Millions Set to Lose Unemployment Benefits as Economy Fails to Create Jobs

According to the National Employment Law Project, nearly 1.2 million Americans will lose their unemployment benefits next month unless Congress steps in to extend the filing deadline. By July, that number jumps to almost 5 million.

Under current law, unemployed Americans have access to 26 weeks of state-sponsored insurance benefits. But due to the Great Recession, the federal government has initiated four separate tiers of emergency benefits that can extend the benefits period up to 99 weeks.

However, recipients must exhaust their current benefits before filing for the next tier. Yet, the filing deadline for all tiers is at the end of February. As a result, nearly 1.2 million Americans will either not be able to apply for federal assistance or unable enter the next federal tier.

If Congress doesn't act immediately — with money it doesn't even have — all of these Americans will face an even greater crisis.

The Labor Department projects that eight million Americans will exhaust their regular 26 weeks of unemployment benefits in 2010.

Yet, the cost of extending unemployment benefits to the federal government and the states will be burdensome, and require taking on even further debt.

According to AP, the costs of another extension of unemployment benefits will reach $100 billion. The estimated price tag includes the costs of extending unemployment benefits through 2010 for those who have been unemployed for more than six months, as well as costs to provide subsidies to assist in paying health insurance premiums.

The White House estimated the cost of unemployment compensation to exceed $140 billion for fiscal 2010, which began in October.

Republican demands for tax cuts directed toward businesses that hire new employees this year will only shortchange an already broke Treasury Department and reeling Social Security Administration.

Currently, 25 states have run out of unemployment money and have borrowed $24 billion from the federal government to cover the gaps.
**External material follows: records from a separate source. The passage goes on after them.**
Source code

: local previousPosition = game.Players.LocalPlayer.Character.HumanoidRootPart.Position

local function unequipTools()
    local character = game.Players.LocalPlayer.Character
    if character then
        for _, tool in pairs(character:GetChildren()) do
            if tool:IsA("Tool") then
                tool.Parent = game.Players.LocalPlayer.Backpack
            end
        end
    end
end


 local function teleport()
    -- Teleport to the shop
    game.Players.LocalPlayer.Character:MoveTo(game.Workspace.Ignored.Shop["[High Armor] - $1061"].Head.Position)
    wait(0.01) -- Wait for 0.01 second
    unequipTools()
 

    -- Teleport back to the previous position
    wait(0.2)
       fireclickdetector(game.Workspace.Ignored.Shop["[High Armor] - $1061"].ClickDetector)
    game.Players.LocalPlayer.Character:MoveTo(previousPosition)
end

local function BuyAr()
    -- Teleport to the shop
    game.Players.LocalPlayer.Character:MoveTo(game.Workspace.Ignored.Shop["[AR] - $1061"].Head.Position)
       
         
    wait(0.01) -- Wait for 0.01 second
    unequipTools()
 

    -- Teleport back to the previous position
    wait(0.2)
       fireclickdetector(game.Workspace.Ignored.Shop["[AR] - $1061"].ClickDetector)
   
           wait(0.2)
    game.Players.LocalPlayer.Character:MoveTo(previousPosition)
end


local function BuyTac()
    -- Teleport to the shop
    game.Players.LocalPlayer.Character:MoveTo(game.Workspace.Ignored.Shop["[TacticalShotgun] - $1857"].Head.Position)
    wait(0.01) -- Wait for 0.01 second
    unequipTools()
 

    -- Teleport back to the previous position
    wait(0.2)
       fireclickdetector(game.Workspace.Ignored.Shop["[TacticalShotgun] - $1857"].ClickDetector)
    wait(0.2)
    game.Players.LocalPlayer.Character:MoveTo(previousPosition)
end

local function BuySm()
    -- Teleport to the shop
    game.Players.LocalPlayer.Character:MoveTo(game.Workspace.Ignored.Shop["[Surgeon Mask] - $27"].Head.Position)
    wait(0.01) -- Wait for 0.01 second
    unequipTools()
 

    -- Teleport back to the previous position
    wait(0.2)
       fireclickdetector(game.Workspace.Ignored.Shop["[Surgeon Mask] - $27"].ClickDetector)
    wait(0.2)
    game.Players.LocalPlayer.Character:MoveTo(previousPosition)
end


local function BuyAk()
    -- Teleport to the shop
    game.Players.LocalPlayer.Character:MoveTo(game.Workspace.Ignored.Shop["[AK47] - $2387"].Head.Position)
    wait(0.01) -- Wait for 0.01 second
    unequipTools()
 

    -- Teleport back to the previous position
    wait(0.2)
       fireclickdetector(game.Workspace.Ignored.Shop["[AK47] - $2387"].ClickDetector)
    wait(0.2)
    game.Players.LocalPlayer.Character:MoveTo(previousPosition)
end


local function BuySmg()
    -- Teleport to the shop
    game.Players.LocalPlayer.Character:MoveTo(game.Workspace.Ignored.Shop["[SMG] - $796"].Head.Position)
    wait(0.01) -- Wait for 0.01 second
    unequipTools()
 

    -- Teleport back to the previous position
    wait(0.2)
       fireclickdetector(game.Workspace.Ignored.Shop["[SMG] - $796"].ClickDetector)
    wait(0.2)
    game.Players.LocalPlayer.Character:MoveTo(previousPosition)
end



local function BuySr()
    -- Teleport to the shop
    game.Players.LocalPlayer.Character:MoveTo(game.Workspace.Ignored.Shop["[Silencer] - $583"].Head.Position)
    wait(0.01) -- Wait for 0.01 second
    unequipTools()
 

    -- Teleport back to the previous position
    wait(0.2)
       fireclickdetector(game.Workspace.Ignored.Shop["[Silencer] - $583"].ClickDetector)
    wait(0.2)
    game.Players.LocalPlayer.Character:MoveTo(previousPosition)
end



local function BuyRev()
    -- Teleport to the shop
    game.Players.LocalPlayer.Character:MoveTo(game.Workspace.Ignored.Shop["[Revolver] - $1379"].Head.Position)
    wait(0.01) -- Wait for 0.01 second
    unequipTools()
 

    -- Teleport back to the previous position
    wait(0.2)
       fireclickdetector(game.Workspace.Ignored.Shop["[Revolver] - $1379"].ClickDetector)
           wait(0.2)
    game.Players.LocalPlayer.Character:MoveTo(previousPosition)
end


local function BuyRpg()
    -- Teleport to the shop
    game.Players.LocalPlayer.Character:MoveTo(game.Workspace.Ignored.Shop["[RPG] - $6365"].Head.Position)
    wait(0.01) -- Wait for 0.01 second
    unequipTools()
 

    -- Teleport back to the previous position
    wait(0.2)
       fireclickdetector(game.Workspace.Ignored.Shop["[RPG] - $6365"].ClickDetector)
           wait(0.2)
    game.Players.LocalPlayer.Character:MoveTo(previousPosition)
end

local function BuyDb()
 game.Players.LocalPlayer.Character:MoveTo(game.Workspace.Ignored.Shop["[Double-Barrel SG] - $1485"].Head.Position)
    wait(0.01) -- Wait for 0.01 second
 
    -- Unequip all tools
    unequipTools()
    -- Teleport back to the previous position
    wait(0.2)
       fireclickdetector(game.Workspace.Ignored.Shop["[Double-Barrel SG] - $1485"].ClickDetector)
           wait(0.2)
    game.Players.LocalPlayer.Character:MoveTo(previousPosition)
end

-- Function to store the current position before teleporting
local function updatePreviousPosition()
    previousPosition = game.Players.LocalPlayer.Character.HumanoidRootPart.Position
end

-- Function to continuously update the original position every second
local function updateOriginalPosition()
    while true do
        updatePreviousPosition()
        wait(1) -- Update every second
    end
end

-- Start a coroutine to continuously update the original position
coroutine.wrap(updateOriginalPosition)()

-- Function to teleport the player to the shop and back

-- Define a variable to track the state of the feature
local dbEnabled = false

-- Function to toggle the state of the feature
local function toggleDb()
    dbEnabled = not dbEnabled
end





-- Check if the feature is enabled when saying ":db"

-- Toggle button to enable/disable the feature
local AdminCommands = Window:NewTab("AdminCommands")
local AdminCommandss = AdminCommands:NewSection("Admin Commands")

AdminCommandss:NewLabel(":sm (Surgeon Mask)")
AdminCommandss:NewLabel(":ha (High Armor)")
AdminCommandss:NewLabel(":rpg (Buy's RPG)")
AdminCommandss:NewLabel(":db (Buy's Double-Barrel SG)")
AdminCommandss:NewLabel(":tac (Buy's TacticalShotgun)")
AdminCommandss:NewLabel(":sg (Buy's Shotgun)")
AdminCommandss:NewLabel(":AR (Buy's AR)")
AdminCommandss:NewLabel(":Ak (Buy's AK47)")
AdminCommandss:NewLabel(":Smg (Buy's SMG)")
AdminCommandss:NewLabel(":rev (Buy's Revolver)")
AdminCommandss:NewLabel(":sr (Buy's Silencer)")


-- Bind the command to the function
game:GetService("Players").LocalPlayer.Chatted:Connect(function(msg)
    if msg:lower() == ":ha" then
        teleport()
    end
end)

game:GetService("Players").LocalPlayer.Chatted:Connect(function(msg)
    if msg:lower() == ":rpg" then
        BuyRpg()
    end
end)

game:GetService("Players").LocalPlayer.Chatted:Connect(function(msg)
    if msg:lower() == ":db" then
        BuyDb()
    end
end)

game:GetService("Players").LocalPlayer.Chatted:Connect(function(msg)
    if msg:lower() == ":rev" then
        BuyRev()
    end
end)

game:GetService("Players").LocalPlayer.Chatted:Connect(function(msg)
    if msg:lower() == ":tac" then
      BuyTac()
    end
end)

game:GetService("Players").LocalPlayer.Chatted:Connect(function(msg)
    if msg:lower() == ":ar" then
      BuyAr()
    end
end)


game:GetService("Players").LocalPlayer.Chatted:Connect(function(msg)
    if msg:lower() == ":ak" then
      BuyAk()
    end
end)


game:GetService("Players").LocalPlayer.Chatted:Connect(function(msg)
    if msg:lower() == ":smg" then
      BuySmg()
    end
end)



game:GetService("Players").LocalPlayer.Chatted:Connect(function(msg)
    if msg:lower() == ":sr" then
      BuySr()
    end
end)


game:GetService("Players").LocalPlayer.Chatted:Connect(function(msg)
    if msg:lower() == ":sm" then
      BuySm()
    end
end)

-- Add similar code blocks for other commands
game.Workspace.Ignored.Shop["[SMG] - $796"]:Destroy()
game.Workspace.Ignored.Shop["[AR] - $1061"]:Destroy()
Collectively, states are projected to run a $57 billion deficit in the program in 2010 alone.

The federal government projects that 40 state programs will go broke within two years and need $90 billion in loans to keep issuing benefit checks.

Of particular concern, a total of 6.3 million Americans have been unemployed for at least six months, the largest number since the government began keeping track in 1948. That's more than twice as many as in the early '80s recession.

Collectively, nearly 16 million Americans remain jobless. That number doesn't include those who have lost unemployment benefits and are no longer counted. Nor does it count those who have part-time jobs but want full-time work.

The unfortunate reality is that job creation has been slowing for decades.

According to the Economic Cycle Research Institute, during periods of American economic expansion in the 1950s, ’60s and ’70s, the number of private-sector jobs increased about 3.5 percent a year.

But during expansions in the 1980s and ’90s, jobs grew just 2.4 percent annually. And during the last decade, job growth fell to 0.9 percent annually.

Despite this reality, the government says that 1.3 million jobs needed to be created every year from 2006-2016 just to keep up with the growing labor force.

Yet, more than 8 million jobs have been lost during the Great Recession, meaning that job creation for the previous decade was actually negative.

That's a very deep hole to work out of.

Even if the nation could add 2.15 million private-sector jobs per year starting in January 2010, it would need to maintain this pace for more than 7 straight years (7.63 years), or until August 2017, to eliminate the current jobs deficit.

That seems highly unlikely. Sadly, our nation's unemployment problem will be with us for many years to come.